Work order » The required answer is an exact copy of the records below, without pictures.

START Records for processing

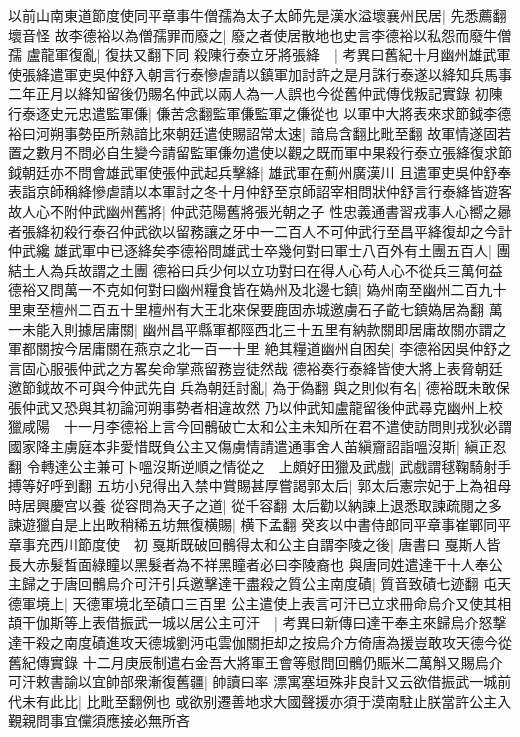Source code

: 以前山南東道節度使同平章事牛僧孺為太子太師先是漢水溢壞襄州民居|{
	先悉薦翻壞音怪}
故李德裕以為僧孺罪而廢之|{
	廢之者使居散地也史言李德裕以私怨而廢牛僧孺}
盧龍軍復亂|{
	復扶又翻下同}
殺陳行泰立牙將張絳　|{
	考異曰舊紀十月幽州雄武軍使張絳遣軍吏吳仲舒入朝言行泰慘虐請以鎮軍加討許之是月誅行泰遂以絳知兵馬事二年正月以絳知留後仍賜名仲武以兩人為一人誤也今從舊仲武傳伐叛記實錄}
初陳行泰逐史元忠遣監軍傔|{
	傔苦念翻監軍傔監軍之傔從也}
以軍中大將表來求節鉞李德裕曰河朔事勢臣所熟諳比來朝廷遣使賜詔常太速|{
	諳烏含翻比毗至翻}
故軍情遂固若置之數月不問必自生變今請留監軍傔勿遣使以觀之既而軍中果殺行泰立張絳復求節鉞朝廷亦不問會雄武軍使張仲武起兵擊絳|{
	雄武軍在薊州廣漢川}
且遣軍吏吳仲舒奉表詣京師稱絳慘虐請以本軍討之冬十月仲舒至京師詔宰相問狀仲舒言行泰絳皆遊客故人心不附仲武幽州舊將|{
	仲武范陽舊將張光朝之子}
性忠義通書習戎事人心嚮之曏者張絳初殺行泰召仲武欲以留務讓之牙中一二百人不可仲武行至昌平絳復却之今計仲武纔雄武軍中已逐絳矣李德裕問雄武士卒幾何對曰軍士八百外有土團五百人|{
	團結土人為兵故謂之土團}
德裕曰兵少何以立功對曰在得人心苟人心不從兵三萬何益德裕又問萬一不克如何對曰幽州糧食皆在媯州及北邊七鎮|{
	媯州南至幽州二百九十里東至檀州二百五十里檀州有大王北來保要鹿固赤城邀虜石子齕七鎮媯居為翻}
萬一未能入則據居庸關|{
	幽州昌平縣軍都陘西北三十五里有納款關即居庸故關亦謂之軍都關按今居庸關在燕京之北一百一十里}
絶其糧道幽州自困矣|{
	李德裕因吳仲舒之言固心服張仲武之方畧矣命掌燕留務豈徒然哉}
德裕奏行泰絳皆使大將上表脅朝廷邀節鉞故不可與今仲武先自兵為朝廷討亂|{
	為于偽翻}
與之則似有名|{
	德裕既未敢保張仲武又恐與其初論河朔事勢者相違故然}
乃以仲武知盧龍留後仲武尋克幽州上校獵咸陽　十一月李德裕上言今回鶻破亡太和公主未知所在君不遣使訪問則戎狄必謂國家降主虜庭本非愛惜既負公主又傷虜情請遣通事舍人苖縝齎詔詣嗢沒斯|{
	縝正忍翻}
令轉達公主兼可卜嗢沒斯逆順之情從之　上頗好田獵及武戲|{
	武戲謂毬鞠騎射手搏等好呼到翻}
五坊小兒得出入禁中賞賜甚厚嘗謁郭太后|{
	郭太后憲宗妃于上為祖母時居興慶宫以養}
從容問為天子之道|{
	從千容翻}
太后勸以納諫上退悉取諫疏閱之多諫遊獵自是上出畋稍稀五坊無復横賜|{
	横下孟翻}
癸亥以中書侍郎同平章事崔鄲同平章事充西川節度使　初戛斯既破回鶻得太和公主自謂李陵之後|{
	唐書曰戛斯人皆長大赤髮晳面綠瞳以黑髮者為不祥黑瞳者必曰李陵裔也}
與唐同姓遣達干十人奉公主歸之于唐回鶻烏介可汗引兵邀擊達干盡殺之質公主南度磧|{
	質音致磧七迹翻}
屯天德軍境上|{
	天德軍境北至磧口三百里}
公主遣使上表言可汗已立求冊命烏介又使其相頡干伽斯等上表借振武一城以居公主可汗　|{
	考異曰新傳曰達干奉主來歸烏介怒撃達干殺之南度磧進攻天德城劉沔屯雲伽關拒却之按烏介方倚唐為援豈敢攻天德今從舊紀傳實錄}
十二月庚辰制遣右金吾大將軍王會等慰問回鶻仍賑米二萬斛又賜烏介可汗敕書諭以宜帥部衆漸復舊疆|{
	帥讀曰率}
漂寓塞垣殊非良計又云欲借振武一城前代未有此比|{
	比毗至翻例也}
或欲别遷善地求大國聲援亦須于漠南駐止朕當許公主入覲親問事宜儻須應接必無所吝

END Records for processing

Expected output »
Source code

: 以前山南東道節度使同平章事牛僧孺為太子太師先是漢水溢壞襄州民居|{
	先悉薦翻壞音怪}
故李德裕以為僧孺罪而廢之|{
	廢之者使居散地也史言李德裕以私怨而廢牛僧孺}
盧龍軍復亂|{
	復扶又翻下同}
殺陳行泰立牙將張絳　|{
	考異曰舊紀十月幽州雄武軍使張絳遣軍吏吳仲舒入朝言行泰慘虐請以鎮軍加討許之是月誅行泰遂以絳知兵馬事二年正月以絳知留後仍賜名仲武以兩人為一人誤也今從舊仲武傳伐叛記實錄}
初陳行泰逐史元忠遣監軍傔|{
	傔苦念翻監軍傔監軍之傔從也}
以軍中大將表來求節鉞李德裕曰河朔事勢臣所熟諳比來朝廷遣使賜詔常太速|{
	諳烏含翻比毗至翻}
故軍情遂固若置之數月不問必自生變今請留監軍傔勿遣使以觀之既而軍中果殺行泰立張絳復求節鉞朝廷亦不問會雄武軍使張仲武起兵擊絳|{
	雄武軍在薊州廣漢川}
且遣軍吏吳仲舒奉表詣京師稱絳慘虐請以本軍討之冬十月仲舒至京師詔宰相問狀仲舒言行泰絳皆遊客故人心不附仲武幽州舊將|{
	仲武范陽舊將張光朝之子}
性忠義通書習戎事人心嚮之曏者張絳初殺行泰召仲武欲以留務讓之牙中一二百人不可仲武行至昌平絳復却之今計仲武纔雄武軍中已逐絳矣李德裕問雄武士卒幾何對曰軍士八百外有土團五百人|{
	團結土人為兵故謂之土團}
德裕曰兵少何以立功對曰在得人心苟人心不從兵三萬何益德裕又問萬一不克如何對曰幽州糧食皆在媯州及北邊七鎮|{
	媯州南至幽州二百九十里東至檀州二百五十里檀州有大王北來保要鹿固赤城邀虜石子齕七鎮媯居為翻}
萬一未能入則據居庸關|{
	幽州昌平縣軍都陘西北三十五里有納款關即居庸故關亦謂之軍都關按今居庸關在燕京之北一百一十里}
絶其糧道幽州自困矣|{
	李德裕因吳仲舒之言固心服張仲武之方畧矣命掌燕留務豈徒然哉}
德裕奏行泰絳皆使大將上表脅朝廷邀節鉞故不可與今仲武先自兵為朝廷討亂|{
	為于偽翻}
與之則似有名|{
	德裕既未敢保張仲武又恐與其初論河朔事勢者相違故然}
乃以仲武知盧龍留後仲武尋克幽州上校獵咸陽　十一月李德裕上言今回鶻破亡太和公主未知所在君不遣使訪問則戎狄必謂國家降主虜庭本非愛惜既負公主又傷虜情請遣通事舍人苖縝齎詔詣嗢沒斯|{
	縝正忍翻}
令轉達公主兼可卜嗢沒斯逆順之情從之　上頗好田獵及武戲|{
	武戲謂毬鞠騎射手搏等好呼到翻}
五坊小兒得出入禁中賞賜甚厚嘗謁郭太后|{
	郭太后憲宗妃于上為祖母時居興慶宫以養}
從容問為天子之道|{
	從千容翻}
太后勸以納諫上退悉取諫疏閱之多諫遊獵自是上出畋稍稀五坊無復横賜|{
	横下孟翻}
癸亥以中書侍郎同平章事崔鄲同平章事充西川節度使　初戛斯既破回鶻得太和公主自謂李陵之後|{
	唐書曰戛斯人皆長大赤髮晳面綠瞳以黑髮者為不祥黑瞳者必曰李陵裔也}
與唐同姓遣達干十人奉公主歸之于唐回鶻烏介可汗引兵邀擊達干盡殺之質公主南度磧|{
	質音致磧七迹翻}
屯天德軍境上|{
	天德軍境北至磧口三百里}
公主遣使上表言可汗已立求冊命烏介又使其相頡干伽斯等上表借振武一城以居公主可汗　|{
	考異曰新傳曰達干奉主來歸烏介怒撃達干殺之南度磧進攻天德城劉沔屯雲伽關拒却之按烏介方倚唐為援豈敢攻天德今從舊紀傳實錄}
十二月庚辰制遣右金吾大將軍王會等慰問回鶻仍賑米二萬斛又賜烏介可汗敕書諭以宜帥部衆漸復舊疆|{
	帥讀曰率}
漂寓塞垣殊非良計又云欲借振武一城前代未有此比|{
	比毗至翻例也}
或欲别遷善地求大國聲援亦須于漠南駐止朕當許公主入覲親問事宜儻須應接必無所吝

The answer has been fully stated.